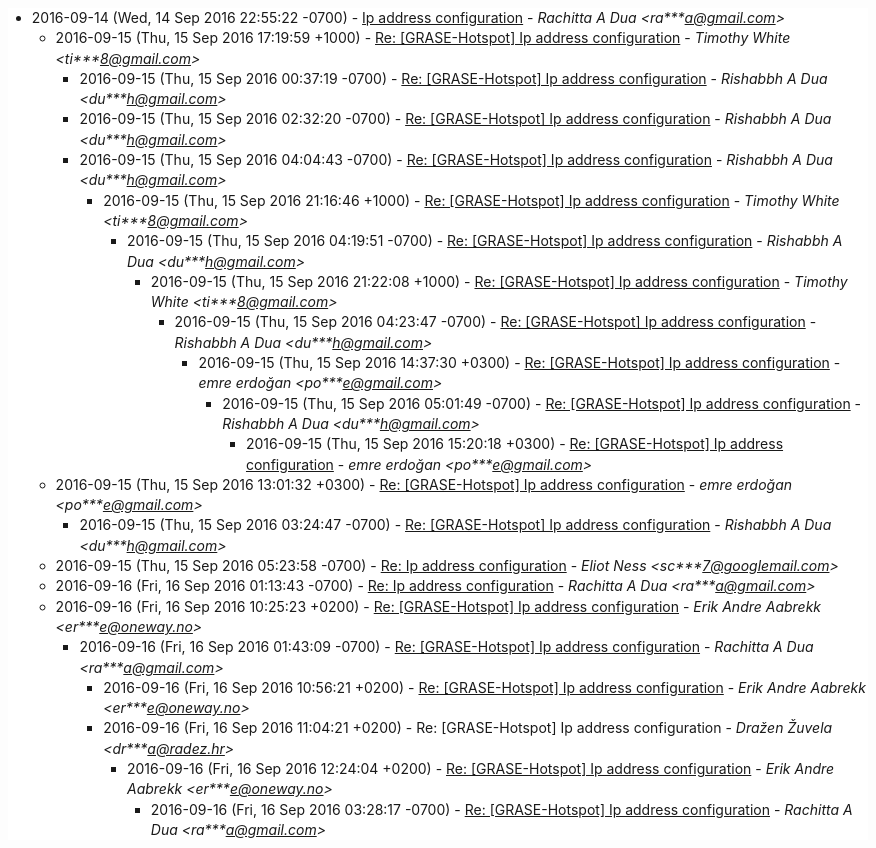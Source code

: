 + 2016-09-14 (Wed, 14 Sep 2016 22:55:22 -0700) - [Ip address configuration](/archive/2016/09/6ee5f7f7cc34e5ab9266c12bec542cc424ed26aaafd119d683179db76273bfa3) - _Rachitta A Dua \<ra***a@gmail.com\>_
  + 2016-09-15 (Thu, 15 Sep 2016 17:19:59 +1000) - [Re: [GRASE-Hotspot] Ip address configuration](/archive/2016/09/3ebb6e5de23c0e7435ac0d3641c9fe44f650cc8f97919352e9bfc2f55efada90) - _Timothy White \<ti***8@gmail.com\>_
    + 2016-09-15 (Thu, 15 Sep 2016 00:37:19 -0700) - [Re: [GRASE-Hotspot] Ip address configuration](/archive/2016/09/5845b70922a166e98355532bdf6455260e915dea53d0e79674ee65a34b776ff3) - _Rishabbh A Dua \<du***h@gmail.com\>_
    + 2016-09-15 (Thu, 15 Sep 2016 02:32:20 -0700) - [Re: [GRASE-Hotspot] Ip address configuration](/archive/2016/09/5d81691574ead53fe4b2e0a687106f1d3c35cab740502f0ddb91517230737122) - _Rishabbh A Dua \<du***h@gmail.com\>_
    + 2016-09-15 (Thu, 15 Sep 2016 04:04:43 -0700) - [Re: [GRASE-Hotspot] Ip address configuration](/archive/2016/09/a2af470fc2edd30cdc353f2646e176eecf7206f0b3f78324c9b699a1f9e5ec42) - _Rishabbh A Dua \<du***h@gmail.com\>_
      + 2016-09-15 (Thu, 15 Sep 2016 21:16:46 +1000) - [Re: [GRASE-Hotspot] Ip address configuration](/archive/2016/09/d9fa9bc89dd5ed13fbf0b34cd45395936d618208c96018a282f8aa8a7b345aea) - _Timothy White \<ti***8@gmail.com\>_
        + 2016-09-15 (Thu, 15 Sep 2016 04:19:51 -0700) - [Re: [GRASE-Hotspot] Ip address configuration](/archive/2016/09/d7dd55317c686992f7a78a36556493244c21e66415a1fded4bf9bbcdd7ca8a24) - _Rishabbh A Dua \<du***h@gmail.com\>_
          + 2016-09-15 (Thu, 15 Sep 2016 21:22:08 +1000) - [Re: [GRASE-Hotspot] Ip address configuration](/archive/2016/09/86b23fc64ad3d7a46491449935fd98e65b2025932c3749899d79624432d9d4ce) - _Timothy White \<ti***8@gmail.com\>_
            + 2016-09-15 (Thu, 15 Sep 2016 04:23:47 -0700) - [Re: [GRASE-Hotspot] Ip address configuration](/archive/2016/09/c202d32895114084c5f2d1506f07e9363c82c9ba79955fb6147a0aa88b34908a) - _Rishabbh A Dua \<du***h@gmail.com\>_
              + 2016-09-15 (Thu, 15 Sep 2016 14:37:30 +0300) - [Re: [GRASE-Hotspot] Ip address configuration](/archive/2016/09/a9b484476cd2c72aacf2d3ea7d8e04531817b35c388d7644b4d933269d3f0a3a) - _emre erdoğan \<po***e@gmail.com\>_
                + 2016-09-15 (Thu, 15 Sep 2016 05:01:49 -0700) - [Re: [GRASE-Hotspot] Ip address configuration](/archive/2016/09/5715959def4ec63ec02b84eb57e0a1960379bae36271da872106ba13a374e6fd) - _Rishabbh A Dua \<du***h@gmail.com\>_
                  + 2016-09-15 (Thu, 15 Sep 2016 15:20:18 +0300) - [Re: [GRASE-Hotspot] Ip address configuration](/archive/2016/09/ab23a8ee3bedd2e41155ed473bc9b4f8c3b3da02f873c19b58d7ee96d927942d) - _emre erdoğan \<po***e@gmail.com\>_
  + 2016-09-15 (Thu, 15 Sep 2016 13:01:32 +0300) - [Re: [GRASE-Hotspot] Ip address configuration](/archive/2016/09/f7bfc1f054cfc4e3154d0a85bd2859c29b3ef3ad065e6beadbfbcfef9e7f0724) - _emre erdoğan \<po***e@gmail.com\>_
    + 2016-09-15 (Thu, 15 Sep 2016 03:24:47 -0700) - [Re: [GRASE-Hotspot] Ip address configuration](/archive/2016/09/019f9ecc8da4a45e7d35c886dff2c7215d3e19eec5d80247c11ac4fcc7f8f61d) - _Rishabbh A Dua \<du***h@gmail.com\>_
  + 2016-09-15 (Thu, 15 Sep 2016 05:23:58 -0700) - [Re: Ip address configuration](/archive/2016/09/2eb9a18bb88a7fc4fcee1972bc19df300d2dc56e47bfe7f9875e26509b6aa44c) - _Eliot Ness \<sc***7@googlemail.com\>_
  + 2016-09-16 (Fri, 16 Sep 2016 01:13:43 -0700) - [Re: Ip address configuration](/archive/2016/09/a10e90fb12cdf27b1af9a09ec223b50a9fa6c67e771d23e0d706d397a0a32d6d) - _Rachitta A Dua \<ra***a@gmail.com\>_
  + 2016-09-16 (Fri, 16 Sep 2016 10:25:23 +0200) - [Re: [GRASE-Hotspot] Ip address configuration](/archive/2016/09/c666fbad5d193dd66f75ba97ce14971807367f570ab33d6daecf1409ae99e52f) - _Erik Andre Aabrekk \<er***e@oneway.no\>_
    + 2016-09-16 (Fri, 16 Sep 2016 01:43:09 -0700) - [Re: [GRASE-Hotspot] Ip address configuration](/archive/2016/09/f87037a7836fc9ea60043aa54b18c6a7e6ac263ac7c385ed4b4a0ac6aeeae9af) - _Rachitta A Dua \<ra***a@gmail.com\>_
      + 2016-09-16 (Fri, 16 Sep 2016 10:56:21 +0200) - [Re: [GRASE-Hotspot] Ip address configuration](/archive/2016/09/8647a6695246c7cb27d85957b1d936fb651a1c506dea59098da7efa50325be1c) - _Erik Andre Aabrekk \<er***e@oneway.no\>_
      + 2016-09-16 (Fri, 16 Sep 2016 11:04:21 +0200) - Re: [GRASE-Hotspot] Ip address configuration - _Dražen Žuvela \<dr***a@radez.hr\>_
        + 2016-09-16 (Fri, 16 Sep 2016 12:24:04 +0200) - [Re: [GRASE-Hotspot] Ip address configuration](/archive/2016/09/2abbb34500d8b6114b3712070e953a2f720be6f21ec6311c6fff5e0534fa27b6) - _Erik Andre Aabrekk \<er***e@oneway.no\>_
          + 2016-09-16 (Fri, 16 Sep 2016 03:28:17 -0700) - [Re: [GRASE-Hotspot] Ip address configuration](/archive/2016/09/3605d994b2769d62cfe9535f25c33dd13e57648eab80e02d83fc50d7351d60ea) - _Rachitta A Dua \<ra***a@gmail.com\>_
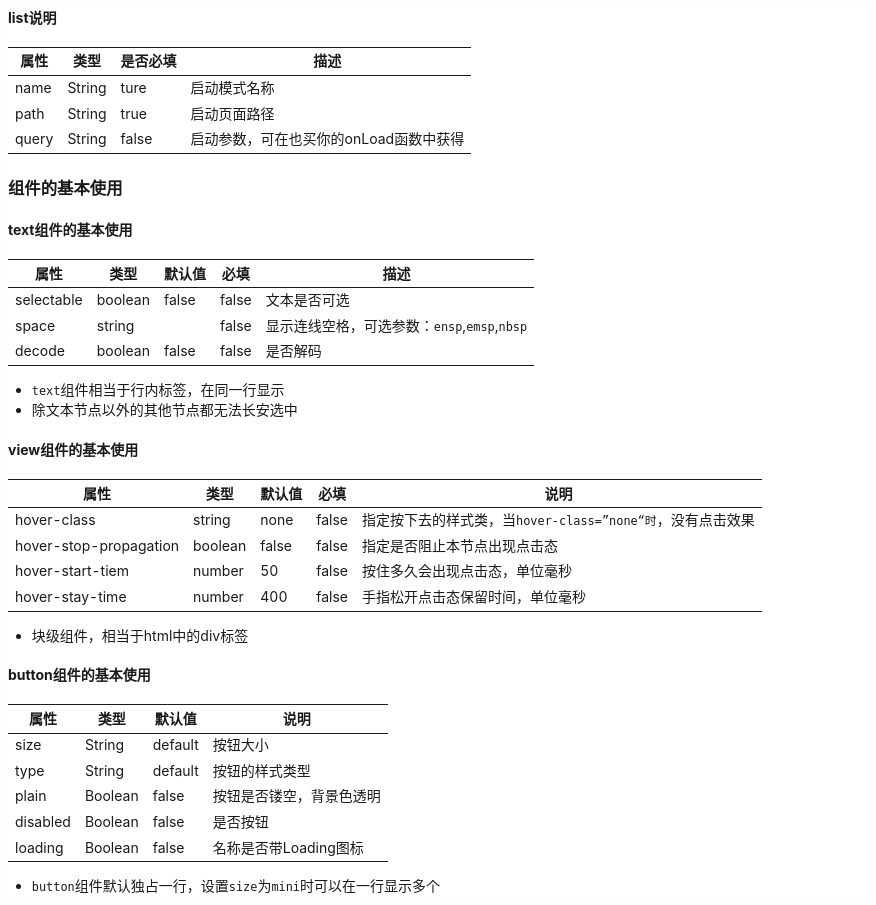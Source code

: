 #### list说明

| 属性  | 类型   | 是否必填 | 描述                                   |
| ----- | ------ | -------- | -------------------------------------- |
| name  | String | ture     | 启动模式名称                           |
| path  | String | true     | 启动页面路径                           |
| query | String | false    | 启动参数，可在也买你的onLoad函数中获得 |

###  组件的基本使用

#### text组件的基本使用

| 属性       | 类型    | 默认值 | 必填  | 描述                                         |
| ---------- | ------- | ------ | ----- | -------------------------------------------- |
| selectable | boolean | false  | false | 文本是否可选                                 |
| space      | string  |        | false | 显示连线空格，可选参数：`ensp`,`emsp`,`nbsp` |
| decode     | boolean | false  | false | 是否解码                                     |

- `text`组件相当于行内标签，在同一行显示
- 除文本节点以外的其他节点都无法长安选中

#### view组件的基本使用

| 属性                   | 类型    | 默认值 | 必填  | 说明                                                       |
| ---------------------- | ------- | ------ | ----- | ---------------------------------------------------------- |
| hover-class            | string  | none   | false | 指定按下去的样式类，当`hover-class=”none“时`，没有点击效果 |
| hover-stop-propagation | boolean | false  | false | 指定是否阻止本节点出现点击态                               |
| hover-start-tiem       | number  | 50     | false | 按住多久会出现点击态，单位毫秒                             |
| hover-stay-time        | number  | 400    | false | 手指松开点击态保留时间，单位毫秒                           |

- 块级组件，相当于html中的div标签

#### button组件的基本使用

| 属性     | 类型    | 默认值  | 说明                     |
| -------- | ------- | ------- | ------------------------ |
| size     | String  | default | 按钮大小                 |
| type     | String  | default | 按钮的样式类型           |
| plain    | Boolean | false   | 按钮是否镂空，背景色透明 |
| disabled | Boolean | false   | 是否按钮                 |
| loading  | Boolean | false   | 名称是否带Loading图标    |

- `button`组件默认独占一行，设置`size`为`mini`时可以在一行显示多个
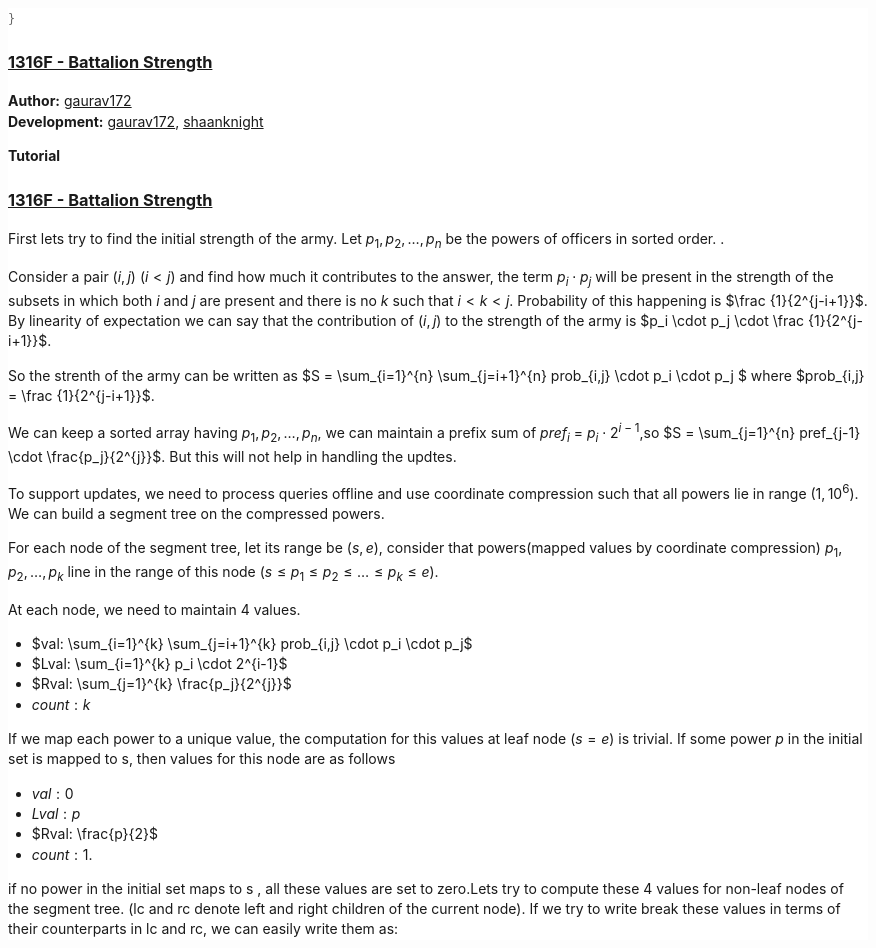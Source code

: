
 ```cpp
}

```
### [1316F - Battalion Strength](../problems/F._Battalion_Strength.md "CodeCraft-20 (Div. 2)")

**Author:** [gaurav172](https://codeforces.com/profile/gaurav172 "Candidate Master gaurav172")  
**Development:** [gaurav172](https://codeforces.com/profile/gaurav172 "Candidate Master gaurav172"), [shaanknight](https://codeforces.com/profile/shaanknight "Master shaanknight")

 **Tutorial**
### [1316F - Battalion Strength](../problems/F._Battalion_Strength.md "CodeCraft-20 (Div. 2)")

First lets try to find the initial strength of the army. Let $p_1,p_2,\ldots,p_n$ be the powers of officers in sorted order. .

Consider a pair ($i,j$) ($i < j$) and find how much it contributes to the answer, the term $p_i \cdot p_j$ will be present in the strength of the subsets in which both $i$ and $j$ are present and there is no $k$ such that $i < k < j$. Probability of this happening is $\frac {1}{2^{j-i+1}}$. By linearity of expectation we can say that the contribution of ($i,j$) to the strength of the army is $p_i \cdot p_j \cdot \frac {1}{2^{j-i+1}}$. 

So the strenth of the army can be written as $S = \sum_{i=1}^{n} \sum_{j=i+1}^{n} prob_{i,j} \cdot p_i \cdot p_j $ where $prob_{i,j} = \frac {1}{2^{j-i+1}}$.

We can keep a sorted array having $p_1,p_2,\ldots,p_n$, we can maintain a prefix sum of $pref_i$ = $p_i \cdot 2^{i-1}$,so $S = \sum_{j=1}^{n} pref_{j-1} \cdot \frac{p_j}{2^{j}}$. But this will not help in handling the updtes.

To support updates, we need to process queries offline and use coordinate compression such that all powers lie in range $(1,10^6)$. We can build a segment tree on the compressed powers.

For each node of the segment tree, let its range be $(s,e)$, consider that powers(mapped values by coordinate compression) $p_1,p_2,\ldots,p_k$ line in the range of this node ($s \leq p_1 \leq p_2 \leq \ldots \leq p_k \leq e$).

At each node, we need to maintain 4 values. 

* $val: \sum_{i=1}^{k} \sum_{j=i+1}^{k} prob_{i,j} \cdot p_i \cdot p_j$
* $Lval: \sum_{i=1}^{k} p_i \cdot 2^{i-1}$
* $Rval: \sum_{j=1}^{k} \frac{p_j}{2^{j}}$
* $count: k$

If we map each power to a unique value, the computation for this values at leaf node $(s=e)$ is trivial. If some power $p$ in the initial set is mapped to s, then values for this node are as follows

* $val: 0$
* $Lval: p$
* $Rval: \frac{p}{2}$
* $count: 1$.

 if no power in the initial set maps to s , all these values are set to zero.Lets try to compute these 4 values for non-leaf nodes of the segment tree. (lc and rc denote left and right children of the current node). If we try to write break these values in terms of their counterparts in lc and rc, we can easily write them as: 
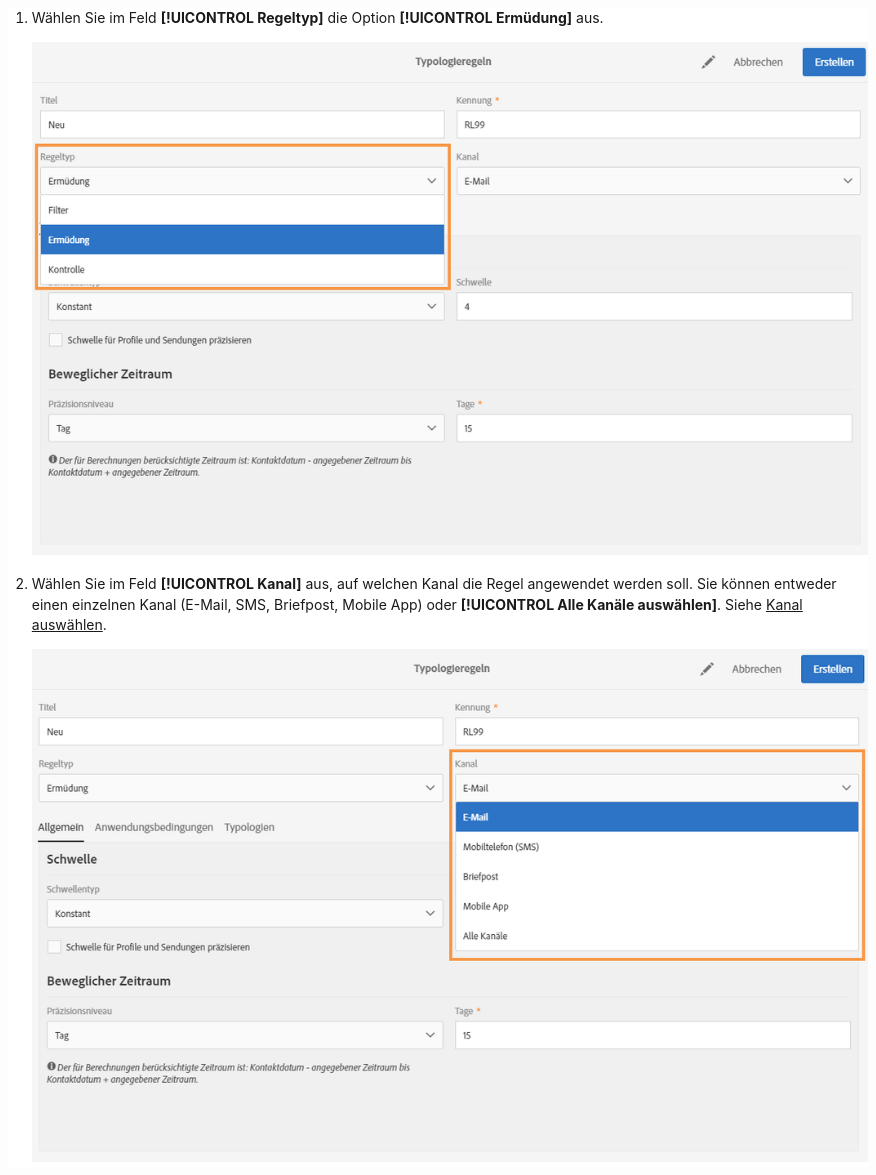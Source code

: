 1. Wählen Sie im Feld **[!UICONTROL Regeltyp]** die Option **[!UICONTROL Ermüdung]** aus.

   ![](assets/fatigue3.png)

1. Wählen Sie im Feld **[!UICONTROL Kanal]** aus, auf welchen Kanal die Regel angewendet werden soll. Sie können entweder einen einzelnen Kanal (E-Mail, SMS, Briefpost, Mobile App) oder **[!UICONTROL Alle Kanäle auswählen]**. Siehe [Kanal auswählen](../../administration/using/fatigue-rules.md#choosing-the-channel).

   ![](assets/fatigue5.png)
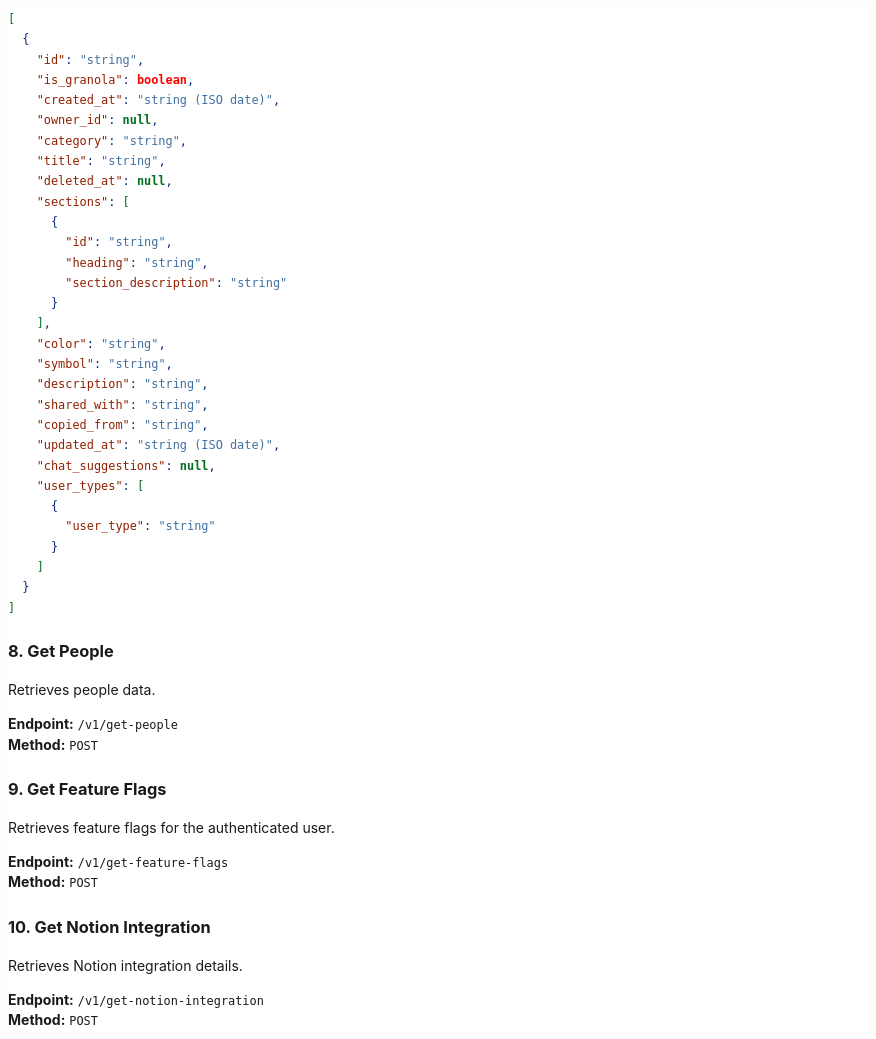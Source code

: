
```json
[
  {
    "id": "string",
    "is_granola": boolean,
    "created_at": "string (ISO date)",
    "owner_id": null,
    "category": "string",
    "title": "string",
    "deleted_at": null,
    "sections": [
      {
        "id": "string",
        "heading": "string",
        "section_description": "string"
      }
    ],
    "color": "string",
    "symbol": "string",
    "description": "string",
    "shared_with": "string",
    "copied_from": "string",
    "updated_at": "string (ISO date)",
    "chat_suggestions": null,
    "user_types": [
      {
        "user_type": "string"
      }
    ]
  }
]
```

### 8. Get People

Retrieves people data.

**Endpoint:** `/v1/get-people`  
**Method:** `POST`

### 9. Get Feature Flags

Retrieves feature flags for the authenticated user.

**Endpoint:** `/v1/get-feature-flags`  
**Method:** `POST`

### 10. Get Notion Integration

Retrieves Notion integration details.

**Endpoint:** `/v1/get-notion-integration`  
**Method:** `POST`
----------------
◆ Work task:
Transcribe exactly the lines that run from the first line of the records above through the line with "Sep 2016 04:19:51", and include both of those lines; pictures stay out.

◆ Answer section:
Source code

: + 2016-09-14 (Wed, 14 Sep 2016 22:55:22 -0700) - [Ip address configuration](/archive/2016/09/6ee5f7f7cc34e5ab9266c12bec542cc424ed26aaafd119d683179db76273bfa3) - _Rachitta A Dua \<ra***a@gmail.com\>_
  + 2016-09-15 (Thu, 15 Sep 2016 17:19:59 +1000) - [Re: [GRASE-Hotspot] Ip address configuration](/archive/2016/09/3ebb6e5de23c0e7435ac0d3641c9fe44f650cc8f97919352e9bfc2f55efada90) - _Timothy White \<ti***8@gmail.com\>_
    + 2016-09-15 (Thu, 15 Sep 2016 00:37:19 -0700) - [Re: [GRASE-Hotspot] Ip address configuration](/archive/2016/09/5845b70922a166e98355532bdf6455260e915dea53d0e79674ee65a34b776ff3) - _Rishabbh A Dua \<du***h@gmail.com\>_
    + 2016-09-15 (Thu, 15 Sep 2016 02:32:20 -0700) - [Re: [GRASE-Hotspot] Ip address configuration](/archive/2016/09/5d81691574ead53fe4b2e0a687106f1d3c35cab740502f0ddb91517230737122) - _Rishabbh A Dua \<du***h@gmail.com\>_
    + 2016-09-15 (Thu, 15 Sep 2016 04:04:43 -0700) - [Re: [GRASE-Hotspot] Ip address configuration](/archive/2016/09/a2af470fc2edd30cdc353f2646e176eecf7206f0b3f78324c9b699a1f9e5ec42) - _Rishabbh A Dua \<du***h@gmail.com\>_
      + 2016-09-15 (Thu, 15 Sep 2016 21:16:46 +1000) - [Re: [GRASE-Hotspot] Ip address configuration](/archive/2016/09/d9fa9bc89dd5ed13fbf0b34cd45395936d618208c96018a282f8aa8a7b345aea) - _Timothy White \<ti***8@gmail.com\>_
        + 2016-09-15 (Thu, 15 Sep 2016 04:19:51 -0700) - [Re: [GRASE-Hotspot] Ip address configuration](/archive/2016/09/d7dd55317c686992f7a78a36556493244c21e66415a1fded4bf9bbcdd7ca8a24) - _Rishabbh A Dua \<du***h@gmail.com\>_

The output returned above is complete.